▶ [Exercise directions] Among the lines of data below, reproduce only those from the one with "duplicates from a list |" through the one with "numbers from a list |", exactly as they stand, both ends included.

Records from a collection

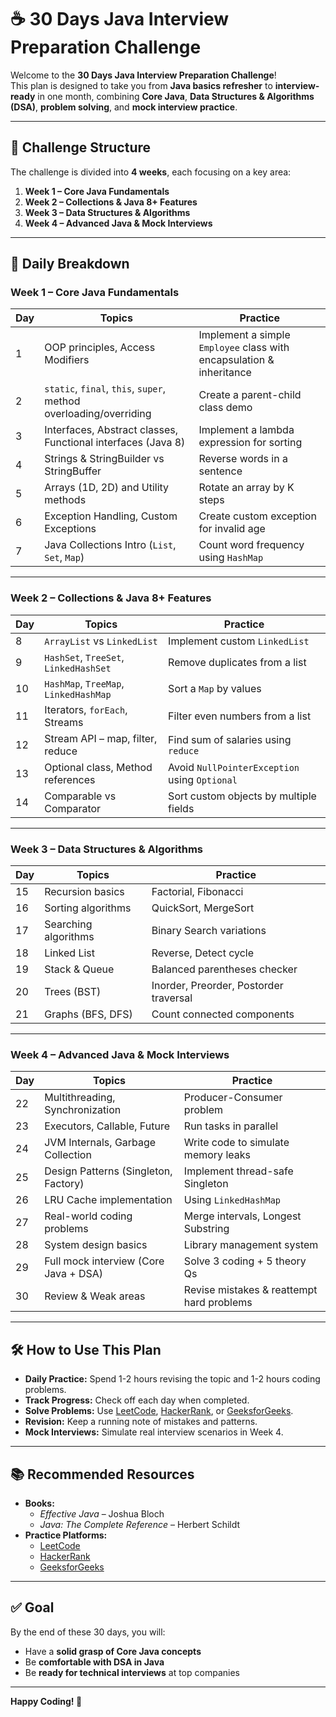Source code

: # ☕ 30 Days Java Interview Preparation Challenge

Welcome to the **30 Days Java Interview Preparation Challenge**!  
This plan is designed to take you from **Java basics refresher** to **interview-ready** in one month, combining **Core Java**, **Data Structures & Algorithms (DSA)**, **problem solving**, and **mock interview practice**.

---

## 📅 Challenge Structure

The challenge is divided into **4 weeks**, each focusing on a key area:

1. **Week 1 – Core Java Fundamentals**
2. **Week 2 – Collections & Java 8+ Features**
3. **Week 3 – Data Structures & Algorithms**
4. **Week 4 – Advanced Java & Mock Interviews**

---

## 📌 Daily Breakdown

### **Week 1 – Core Java Fundamentals**
| Day | Topics | Practice |
|-----|--------|----------|
| 1 | OOP principles, Access Modifiers | Implement a simple `Employee` class with encapsulation & inheritance |
| 2 | `static`, `final`, `this`, `super`, method overloading/overriding | Create a parent-child class demo |
| 3 | Interfaces, Abstract classes, Functional interfaces (Java 8) | Implement a lambda expression for sorting |
| 4 | Strings & StringBuilder vs StringBuffer | Reverse words in a sentence |
| 5 | Arrays (1D, 2D) and Utility methods | Rotate an array by K steps |
| 6 | Exception Handling, Custom Exceptions | Create custom exception for invalid age |
| 7 | Java Collections Intro (`List`, `Set`, `Map`) | Count word frequency using `HashMap` |

---

### **Week 2 – Collections & Java 8+ Features**
| Day | Topics | Practice |
|-----|--------|----------|
| 8 | `ArrayList` vs `LinkedList` | Implement custom `LinkedList` |
| 9 | `HashSet`, `TreeSet`, `LinkedHashSet` | Remove duplicates from a list |
| 10 | `HashMap`, `TreeMap`, `LinkedHashMap` | Sort a `Map` by values |
| 11 | Iterators, `forEach`, Streams | Filter even numbers from a list |
| 12 | Stream API – map, filter, reduce | Find sum of salaries using `reduce` |
| 13 | Optional class, Method references | Avoid `NullPointerException` using `Optional` |
| 14 | Comparable vs Comparator | Sort custom objects by multiple fields |

---

### **Week 3 – Data Structures & Algorithms**
| Day | Topics | Practice |
|-----|--------|----------|
| 15 | Recursion basics | Factorial, Fibonacci |
| 16 | Sorting algorithms | QuickSort, MergeSort |
| 17 | Searching algorithms | Binary Search variations |
| 18 | Linked List | Reverse, Detect cycle |
| 19 | Stack & Queue | Balanced parentheses checker |
| 20 | Trees (BST) | Inorder, Preorder, Postorder traversal |
| 21 | Graphs (BFS, DFS) | Count connected components |

---

### **Week 4 – Advanced Java & Mock Interviews**
| Day | Topics | Practice |
|-----|--------|----------|
| 22 | Multithreading, Synchronization | Producer-Consumer problem |
| 23 | Executors, Callable, Future | Run tasks in parallel |
| 24 | JVM Internals, Garbage Collection | Write code to simulate memory leaks |
| 25 | Design Patterns (Singleton, Factory) | Implement thread-safe Singleton |
| 26 | LRU Cache implementation | Using `LinkedHashMap` |
| 27 | Real-world coding problems | Merge intervals, Longest Substring |
| 28 | System design basics | Library management system |
| 29 | Full mock interview (Core Java + DSA) | Solve 3 coding + 5 theory Qs |
| 30 | Review & Weak areas | Revise mistakes & reattempt hard problems |

---

## 🛠 How to Use This Plan
- **Daily Practice:** Spend 1-2 hours revising the topic and 1-2 hours coding problems.
- **Track Progress:** Check off each day when completed.
- **Solve Problems:** Use [LeetCode](https://leetcode.com/), [HackerRank](https://www.hackerrank.com/), or [GeeksforGeeks](https://www.geeksforgeeks.org/).
- **Revision:** Keep a running note of mistakes and patterns.
- **Mock Interviews:** Simulate real interview scenarios in Week 4.

---

## 📚 Recommended Resources
- **Books:**
  - *Effective Java* – Joshua Bloch
  - *Java: The Complete Reference* – Herbert Schildt
- **Practice Platforms:**
  - [LeetCode](https://leetcode.com/)
  - [HackerRank](https://www.hackerrank.com/)
  - [GeeksforGeeks](https://www.geeksforgeeks.org/)

---

## ✅ Goal
By the end of these 30 days, you will:
- Have a **solid grasp of Core Java concepts**
- Be **comfortable with DSA in Java**
- Be **ready for technical interviews** at top companies

---

**Happy Coding! 🚀**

▶ [Task solution]
| 9 | `HashSet`, `TreeSet`, `LinkedHashSet` | Remove duplicates from a list |
| 10 | `HashMap`, `TreeMap`, `LinkedHashMap` | Sort a `Map` by values |
| 11 | Iterators, `forEach`, Streams | Filter even numbers from a list |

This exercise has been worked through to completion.